Os pés doíam-me mas só me sentei uma vez. Este ano eu sabia que estava safo de apanhar ataques de cólera, pois não deixaram entrar o lobo mau, o inarrável e abominável Chris Bangle. Avé pela ausência do terror da minha capoeira! Gostei do Skoda Yeti e do Moovie, como concepts, do Altica assim assim. E espantei-me por na multidão em volta do Nissan Terraplane os olhos não largarem os pormenores decorativos e nenhuns se perderem no seu pormenor mais revolucionário e quase inovador: os pneus, que mudam a configuração do seu traçado, o ‘piso’, conforme as circunstâncias de rolamento. O ovo recheado que é cobiçado pelo laço, não pela clara e pela gema do seu conteúdo. Estão a ver? Eu lá para cima avisei que tenho uma relação complicada com as gemadas.
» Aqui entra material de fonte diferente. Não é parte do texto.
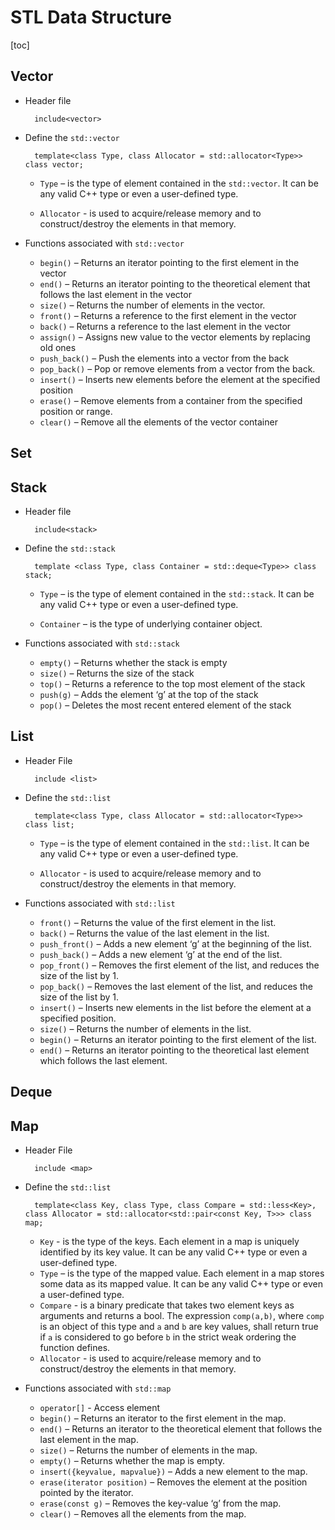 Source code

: # STL Data Structure

[toc]

## Vector

- Header file
        
        include<vector>

- Define the `std::vector`

        template<class Type, class Allocator = std::allocator<Type>> class vector;

    - `Type` – is the type of element contained in the `std::vector`. It can be any valid C++ type or even a user-defined type.

    - `Allocator` - is used to acquire/release memory and to construct/destroy the elements in that memory.

- Functions associated with `std::vector`
    - `begin()` – Returns an iterator pointing to the first element in the vector
    - `end()` – Returns an iterator pointing to the theoretical element that follows the last element in the vector
    - `size()` – Returns the number of elements in the vector.
    - `front()` – Returns a reference to the first element in the vector
    - `back()` – Returns a reference to the last element in the vector
    - `assign()` – Assigns new value to the vector elements by replacing old ones
    - `push_back()` – Push the elements into a vector from the back
    - `pop_back()` – Pop or remove elements from a vector from the back.
    - `insert()` – Inserts new elements before the element at the specified position
    - `erase()` – Remove elements from a container from the specified position or range.
    - `clear()` – Remove all the elements of the vector container

## Set

## Stack

- Header file
        
        include<stack>

- Define the `std::stack`

        template <class Type, class Container = std::deque<Type>> class stack;

    - `Type` – is the type of element contained in the `std::stack`. It can be any valid C++ type or even a user-defined type.

    - `Container` – is the type of underlying container object.

- Functions associated with `std::stack`
    - `empty()` – Returns whether the stack is empty
    - `size()` – Returns the size of the stack
    - `top()` – Returns a reference to the top most element of the stack
    - `push(g)` – Adds the element ‘g’ at the top of the stack
    - `pop()` – Deletes the most recent entered element of the stack

## List

- Header File

        include <list>

- Define the `std::list`

        template<class Type, class Allocator = std::allocator<Type>> class list;

    - `Type` – is the type of element contained in the `std::list`. It can be any valid C++ type or even a user-defined type.

    - `Allocator` - is used to acquire/release memory and to construct/destroy the elements in that memory.

- Functions associated with `std::list`
    - `front()` – Returns the value of the first element in the list.
    - `back()` – Returns the value of the last element in the list.
    - `push_front()` – Adds a new element ‘g’ at the beginning of the list.
    - `push_back()` – Adds a new element ‘g’ at the end of the list.
    - `pop_front()` – Removes the first element of the list, and reduces the size of the list by 1.
    - `pop_back()` – Removes the last element of the list, and reduces the size of the list by 1.
    - `insert()` – Inserts new elements in the list before the element at a specified position.
    - `size()` – Returns the number of elements in the list.
    - `begin()` – Returns an iterator pointing to the first element of the list.
    - `end()` – Returns an iterator pointing to the theoretical last element which follows the last element.

## Deque

## Map

- Header File

        include <map>

- Define the `std::list`

        template<class Key, class Type, class Compare = std::less<Key>, class Allocator = std::allocator<std::pair<const Key, T>>> class map;

    - `Key` - is the type of the keys. Each element in a map is uniquely identified by its key value. It can be any valid C++ type or even a user-defined type.
    - `Type` – is the type of the mapped value. Each element in a map stores some data as its mapped value. It can be any valid C++ type or even a user-defined type.
    - `Compare` - is a binary predicate that takes two element keys as arguments and returns a bool. The expression `comp(a,b)`, where `comp` is an object of this type and `a` and `b` are key values, shall return true if `a` is considered to go before `b` in the strict weak ordering the function defines.
    - `Allocator` - is used to acquire/release memory and to construct/destroy the elements in that memory.

- Functions associated with `std::map`

    - `operator[]` - Access element
    - `begin()` – Returns an iterator to the first element in the map.
    - `end()` – Returns an iterator to the theoretical element that follows the last element in the map.
    - `size()` – Returns the number of elements in the map.
    - `empty()` – Returns whether the map is empty.
    - `insert({keyvalue, mapvalue})` – Adds a new element to the map.
    - `erase(iterator position)` – Removes the element at the position pointed by the iterator.
    - `erase(const g)` – Removes the key-value ‘g’ from the map.
    - `clear()` – Removes all the elements from the map.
E agora a minha escolha, não podia terminar sem contar dos sonhos pessoais: o Bentley Continental GT ainda não foi destronado. Tem ‘pinta’, é bom e faz qualquer um que o conduza sentir-se bem, e tem quatro desenrascados lugares. E é caro, descobrirão os vizinhos, já agora… Enlouquecendo com o Euromilhões nas unhas, aí ia por dois, um egoísta e outro familiar: este é fácil, e o Maserati Quattroporte fazia delícias com ovos que nem os conventuais. O outro…. Bem, é assim: dos que lá estavam hesitaria entre o Gallardo descapotável e o Cayman S, da Porsche, que descobri com grande satisfação num canto dum pavilhão e a fazer pub sei lá a quê, desapontado que estava de não ver por lá a Porsche, quem sabe se um Carrera GT… Mas havia um ausente, o Morgan, que é sonho eterno desde que nos vimos.
No registo dos tão invocados “sonhos terrenos”, fazia as sessenta prestações na Volvo V50, azul clarinho e interior creme. Não é um Mulliner: "paciência…", pensei, quando me atirei à Telma.